The extent to which the National Thermal Power Corporation’s (NTPC) Tapovan-Vishnugad hydropower project and Helang bypass are responsible for over 500 houses in Uttarakhand’s Joshimath town developing cracks must be investigated, experts have told Down To Earth.
The experts’ comments come even as Chamoli district magistrate Abhishek Tripathi wrote a letter to NTPC and Hindustan Construction Ltd January 5, 2023, asking them to prepare 2,000 prefabricated buildings to shift people whose houses have developed cracks.
Tripathi also issued orders to stop the construction of the Tapovan-Vishnugad Hydro Power Project and Helang Bypass.

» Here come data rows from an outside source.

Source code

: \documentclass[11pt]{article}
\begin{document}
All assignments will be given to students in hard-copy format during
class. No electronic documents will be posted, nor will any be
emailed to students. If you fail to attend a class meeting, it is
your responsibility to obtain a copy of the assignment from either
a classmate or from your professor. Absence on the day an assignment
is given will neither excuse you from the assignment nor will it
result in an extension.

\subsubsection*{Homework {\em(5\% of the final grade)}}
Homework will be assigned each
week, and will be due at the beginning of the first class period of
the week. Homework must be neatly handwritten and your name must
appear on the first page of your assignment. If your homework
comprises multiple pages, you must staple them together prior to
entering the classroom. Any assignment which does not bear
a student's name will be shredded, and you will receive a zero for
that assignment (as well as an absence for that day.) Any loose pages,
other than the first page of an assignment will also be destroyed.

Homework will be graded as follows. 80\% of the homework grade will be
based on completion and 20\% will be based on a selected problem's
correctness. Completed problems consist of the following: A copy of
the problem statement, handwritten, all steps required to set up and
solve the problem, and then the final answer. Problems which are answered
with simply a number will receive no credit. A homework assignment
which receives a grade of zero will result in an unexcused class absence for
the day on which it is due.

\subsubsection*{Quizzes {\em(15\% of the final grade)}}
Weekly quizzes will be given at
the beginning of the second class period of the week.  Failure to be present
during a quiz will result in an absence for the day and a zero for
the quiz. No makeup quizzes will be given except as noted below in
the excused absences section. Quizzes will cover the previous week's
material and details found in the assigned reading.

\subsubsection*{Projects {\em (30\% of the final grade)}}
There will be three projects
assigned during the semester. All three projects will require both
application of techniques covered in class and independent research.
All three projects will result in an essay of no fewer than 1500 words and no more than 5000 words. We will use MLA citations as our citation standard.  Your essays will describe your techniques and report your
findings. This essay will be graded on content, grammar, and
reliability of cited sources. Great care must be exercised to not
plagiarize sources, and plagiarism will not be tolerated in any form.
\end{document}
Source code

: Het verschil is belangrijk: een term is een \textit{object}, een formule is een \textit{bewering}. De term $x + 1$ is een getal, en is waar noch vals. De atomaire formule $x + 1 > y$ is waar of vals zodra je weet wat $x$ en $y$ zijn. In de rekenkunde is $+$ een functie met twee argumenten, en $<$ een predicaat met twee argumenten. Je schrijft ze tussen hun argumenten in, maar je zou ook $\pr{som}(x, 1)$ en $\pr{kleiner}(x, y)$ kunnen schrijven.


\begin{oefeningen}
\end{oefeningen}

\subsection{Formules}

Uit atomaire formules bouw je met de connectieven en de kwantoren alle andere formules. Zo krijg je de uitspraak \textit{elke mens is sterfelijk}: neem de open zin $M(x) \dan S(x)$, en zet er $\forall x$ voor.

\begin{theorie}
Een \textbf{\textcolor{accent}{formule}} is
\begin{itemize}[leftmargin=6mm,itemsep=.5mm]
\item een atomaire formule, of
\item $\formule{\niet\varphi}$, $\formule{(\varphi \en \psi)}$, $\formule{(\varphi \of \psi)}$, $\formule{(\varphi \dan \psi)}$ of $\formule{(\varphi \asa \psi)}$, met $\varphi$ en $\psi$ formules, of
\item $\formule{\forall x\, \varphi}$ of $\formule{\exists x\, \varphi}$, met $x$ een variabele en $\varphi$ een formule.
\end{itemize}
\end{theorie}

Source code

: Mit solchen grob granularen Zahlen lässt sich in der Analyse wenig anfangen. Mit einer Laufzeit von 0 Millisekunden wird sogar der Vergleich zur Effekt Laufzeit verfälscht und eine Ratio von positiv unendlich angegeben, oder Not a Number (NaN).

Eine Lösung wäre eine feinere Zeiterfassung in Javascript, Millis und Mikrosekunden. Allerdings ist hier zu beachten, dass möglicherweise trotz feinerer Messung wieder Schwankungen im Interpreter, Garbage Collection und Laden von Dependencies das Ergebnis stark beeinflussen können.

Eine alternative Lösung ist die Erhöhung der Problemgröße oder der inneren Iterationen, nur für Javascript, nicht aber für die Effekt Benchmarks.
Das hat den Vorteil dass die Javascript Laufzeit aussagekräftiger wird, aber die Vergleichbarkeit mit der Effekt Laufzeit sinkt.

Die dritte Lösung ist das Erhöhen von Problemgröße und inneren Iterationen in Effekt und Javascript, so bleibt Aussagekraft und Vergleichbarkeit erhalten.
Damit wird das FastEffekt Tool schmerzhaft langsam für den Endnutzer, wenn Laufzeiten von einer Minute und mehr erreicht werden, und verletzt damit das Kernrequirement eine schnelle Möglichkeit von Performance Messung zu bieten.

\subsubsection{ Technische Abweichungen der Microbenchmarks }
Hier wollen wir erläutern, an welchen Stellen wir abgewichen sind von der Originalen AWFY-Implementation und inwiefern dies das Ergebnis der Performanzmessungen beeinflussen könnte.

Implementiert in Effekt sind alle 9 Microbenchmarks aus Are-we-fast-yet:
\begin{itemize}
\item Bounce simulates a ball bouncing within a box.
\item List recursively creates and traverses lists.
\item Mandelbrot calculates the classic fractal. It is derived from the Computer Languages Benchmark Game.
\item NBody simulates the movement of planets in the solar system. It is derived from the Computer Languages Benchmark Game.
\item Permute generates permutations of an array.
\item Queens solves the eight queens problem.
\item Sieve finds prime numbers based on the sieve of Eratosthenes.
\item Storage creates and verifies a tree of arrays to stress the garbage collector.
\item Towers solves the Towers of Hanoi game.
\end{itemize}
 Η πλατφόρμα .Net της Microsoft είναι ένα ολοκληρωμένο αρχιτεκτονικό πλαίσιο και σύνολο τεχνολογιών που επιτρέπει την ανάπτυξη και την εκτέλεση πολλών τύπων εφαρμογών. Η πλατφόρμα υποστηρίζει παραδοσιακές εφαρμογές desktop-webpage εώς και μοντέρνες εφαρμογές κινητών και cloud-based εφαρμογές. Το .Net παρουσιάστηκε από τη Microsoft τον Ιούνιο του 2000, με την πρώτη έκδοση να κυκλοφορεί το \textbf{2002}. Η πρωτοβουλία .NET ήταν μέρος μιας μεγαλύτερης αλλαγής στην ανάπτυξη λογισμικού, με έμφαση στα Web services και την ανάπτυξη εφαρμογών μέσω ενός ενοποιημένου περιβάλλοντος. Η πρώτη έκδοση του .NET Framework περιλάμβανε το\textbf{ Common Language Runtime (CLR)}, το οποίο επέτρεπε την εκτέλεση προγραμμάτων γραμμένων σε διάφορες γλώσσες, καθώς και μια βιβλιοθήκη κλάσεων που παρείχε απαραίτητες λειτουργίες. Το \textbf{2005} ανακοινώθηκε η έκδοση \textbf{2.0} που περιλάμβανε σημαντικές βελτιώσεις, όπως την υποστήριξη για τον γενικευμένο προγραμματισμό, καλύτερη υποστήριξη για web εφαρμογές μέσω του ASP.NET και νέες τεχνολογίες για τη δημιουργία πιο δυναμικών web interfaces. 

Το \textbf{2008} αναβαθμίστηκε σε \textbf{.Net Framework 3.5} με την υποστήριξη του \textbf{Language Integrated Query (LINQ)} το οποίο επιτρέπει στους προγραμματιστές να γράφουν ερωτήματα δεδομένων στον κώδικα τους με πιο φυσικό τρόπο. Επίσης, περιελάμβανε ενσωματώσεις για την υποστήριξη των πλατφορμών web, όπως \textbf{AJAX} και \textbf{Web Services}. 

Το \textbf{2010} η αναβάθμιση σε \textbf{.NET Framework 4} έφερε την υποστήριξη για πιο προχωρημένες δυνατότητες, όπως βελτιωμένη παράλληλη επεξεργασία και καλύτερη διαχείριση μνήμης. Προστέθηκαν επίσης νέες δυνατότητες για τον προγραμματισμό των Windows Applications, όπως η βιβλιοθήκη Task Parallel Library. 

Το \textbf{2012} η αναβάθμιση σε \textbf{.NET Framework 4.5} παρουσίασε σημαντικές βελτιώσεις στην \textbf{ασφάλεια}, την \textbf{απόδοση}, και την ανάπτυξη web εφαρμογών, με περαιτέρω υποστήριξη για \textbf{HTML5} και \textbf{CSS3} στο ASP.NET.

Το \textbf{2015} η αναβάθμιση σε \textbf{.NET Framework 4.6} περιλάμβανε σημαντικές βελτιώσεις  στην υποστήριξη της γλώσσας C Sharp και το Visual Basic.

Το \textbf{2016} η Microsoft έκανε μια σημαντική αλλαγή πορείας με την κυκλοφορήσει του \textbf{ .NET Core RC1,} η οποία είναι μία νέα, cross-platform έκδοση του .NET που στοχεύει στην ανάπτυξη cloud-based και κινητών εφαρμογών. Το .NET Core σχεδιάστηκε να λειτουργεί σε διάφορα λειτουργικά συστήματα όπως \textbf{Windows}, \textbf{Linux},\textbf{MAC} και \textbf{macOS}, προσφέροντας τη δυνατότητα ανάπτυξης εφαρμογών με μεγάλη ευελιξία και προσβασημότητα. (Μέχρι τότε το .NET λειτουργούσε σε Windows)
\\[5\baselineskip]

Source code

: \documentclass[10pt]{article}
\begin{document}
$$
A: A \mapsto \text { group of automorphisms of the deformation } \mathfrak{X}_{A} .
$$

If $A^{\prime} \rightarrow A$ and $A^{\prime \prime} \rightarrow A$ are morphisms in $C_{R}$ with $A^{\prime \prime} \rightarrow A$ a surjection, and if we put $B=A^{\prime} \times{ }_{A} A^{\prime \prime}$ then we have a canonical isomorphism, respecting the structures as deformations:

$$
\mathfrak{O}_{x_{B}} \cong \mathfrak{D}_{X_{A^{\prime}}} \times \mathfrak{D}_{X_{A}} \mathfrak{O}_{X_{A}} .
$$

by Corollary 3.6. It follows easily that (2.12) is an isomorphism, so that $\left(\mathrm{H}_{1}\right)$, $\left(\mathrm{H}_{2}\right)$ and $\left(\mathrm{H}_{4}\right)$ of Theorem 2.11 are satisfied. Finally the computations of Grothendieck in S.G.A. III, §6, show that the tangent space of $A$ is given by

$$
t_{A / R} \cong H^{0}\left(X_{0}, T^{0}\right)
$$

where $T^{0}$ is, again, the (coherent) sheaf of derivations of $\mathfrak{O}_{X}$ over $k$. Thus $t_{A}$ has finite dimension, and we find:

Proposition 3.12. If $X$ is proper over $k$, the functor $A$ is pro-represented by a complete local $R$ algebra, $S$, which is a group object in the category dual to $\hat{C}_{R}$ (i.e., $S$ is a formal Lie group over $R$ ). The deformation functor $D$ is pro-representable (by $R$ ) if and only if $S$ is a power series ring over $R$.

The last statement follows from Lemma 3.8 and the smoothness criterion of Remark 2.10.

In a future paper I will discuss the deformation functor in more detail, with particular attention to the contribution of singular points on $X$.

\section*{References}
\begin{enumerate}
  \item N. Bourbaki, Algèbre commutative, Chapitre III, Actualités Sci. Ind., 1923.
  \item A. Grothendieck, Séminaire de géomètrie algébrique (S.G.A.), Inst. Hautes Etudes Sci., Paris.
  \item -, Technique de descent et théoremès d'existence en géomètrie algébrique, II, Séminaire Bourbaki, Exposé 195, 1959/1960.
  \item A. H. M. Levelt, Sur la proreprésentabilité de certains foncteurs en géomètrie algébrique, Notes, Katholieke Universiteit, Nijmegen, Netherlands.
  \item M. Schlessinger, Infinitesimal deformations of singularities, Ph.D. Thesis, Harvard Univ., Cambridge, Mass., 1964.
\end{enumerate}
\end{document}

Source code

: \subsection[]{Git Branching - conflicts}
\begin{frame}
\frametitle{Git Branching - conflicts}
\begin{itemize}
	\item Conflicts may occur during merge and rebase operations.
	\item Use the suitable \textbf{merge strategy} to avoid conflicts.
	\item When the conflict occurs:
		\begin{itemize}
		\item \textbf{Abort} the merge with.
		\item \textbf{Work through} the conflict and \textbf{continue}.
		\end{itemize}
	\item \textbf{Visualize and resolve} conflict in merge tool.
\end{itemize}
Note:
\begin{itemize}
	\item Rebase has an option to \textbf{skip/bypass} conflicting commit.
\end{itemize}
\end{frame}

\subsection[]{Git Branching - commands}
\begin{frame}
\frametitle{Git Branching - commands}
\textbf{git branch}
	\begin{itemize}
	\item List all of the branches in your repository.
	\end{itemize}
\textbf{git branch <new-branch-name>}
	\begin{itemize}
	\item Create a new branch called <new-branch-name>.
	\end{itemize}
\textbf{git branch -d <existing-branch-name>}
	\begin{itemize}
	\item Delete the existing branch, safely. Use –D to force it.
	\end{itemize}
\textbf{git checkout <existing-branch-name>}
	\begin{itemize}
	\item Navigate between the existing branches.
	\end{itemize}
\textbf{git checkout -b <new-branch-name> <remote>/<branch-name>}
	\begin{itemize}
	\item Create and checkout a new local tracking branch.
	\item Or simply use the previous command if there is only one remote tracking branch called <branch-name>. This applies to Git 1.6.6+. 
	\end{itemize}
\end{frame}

Earlier, the administration had closed the Joshimath to Auli ropeway, Asia’s largest.
The cracks started appearing in Joshimath during October 2021. However, the government did not pay attention to them until now, when the situation got out of hand.
Scared and agitated people took out torchlight processions across Joshimath January 4, alleging that the government was not taking the cracks seriously.
They also claimed that NTPC, responsible for the cracks in Joshimath, was being shielded. Locals had earlier protested by keeping the market closed on October 24 last year.
So far, 561 houses have developed cracks in Wards 1-10 of the town. Also, two hotels in Ward 4 have been evacuated due to the cracks.
Atul Sati, convenor of Joshimath Bachao Sangharsh Samiti, claimed that a tunnel that is part of the Tapovan-Vishnugad project has hollowed the ground from inside.
Locals’ apprehensions were further strengthened when muddy water started to seep from the ground in the Marwadi Ward or Ward 2 of Joshimath town. People suspect that the water is coming from the under-construction tunnel being built uphill.
SP Sati, geologist and head of the Basic and Social Science Department of the College of Forestry, Ranichauri, Tehri Garhwal, told Down to Earth that a sample of water seeping at Marwadi should be matched with the water of the Dhauliganga at Tapovan, where the tunnel of the Tapovan-Vishnugad project starts.
Tapovan is 15 km away from Joshimath. The tunnel ends at Selang, about 5 km from Joshimath.
Sati was among the scientists who studied the land subsidence and cracks in Joshimath at the request of the locals. He was accompanied by Naveen Juyal and Shubhra Sharma, associated with the Physical Research Laboratory, Ahmedabad.
These scientists had said in their report that the slopes around Joshimath are in a very delicate condition and have become unstable.
Sati noted that fears had been expressed in 2013, that tunnels that were part of hydropower projects could cause disasters in the state. That was the year when such projects had been stopped.
In the first week of December 2022, a survey by the municipality found that 2,882 people could be affected due to such a disaster. Municipality president Shailendra Panwar stated that so far, 550 houses have been found unprotected, of which 150 houses are such that they can collapse at any time. They should be relocated immediately.
In fact, there have been reports of land subsidence in the entire Niti Valley since the Chamoli disaster of February 7, 2021.
The incidents intensified after the heavy rains of June and October 2021. In June 2021, reports of subsidence were also reported from Raini, the village of Gaura Devi, the heroine of the Chipko movement.
There were incidents of land subsidence in Joshimath in the 1970s as well. A committee was then formed under the chairmanship of Garhwal Commissioner Mahesh Chandra Mishra to investigate the cause of the collapse.
In his report submitted in 1978, he had said major construction works should not be carried out in Joshimath as well as the Niti and Mana valleys as these areas are situated on moraines. These are places where debris accumulates after a glacier melts.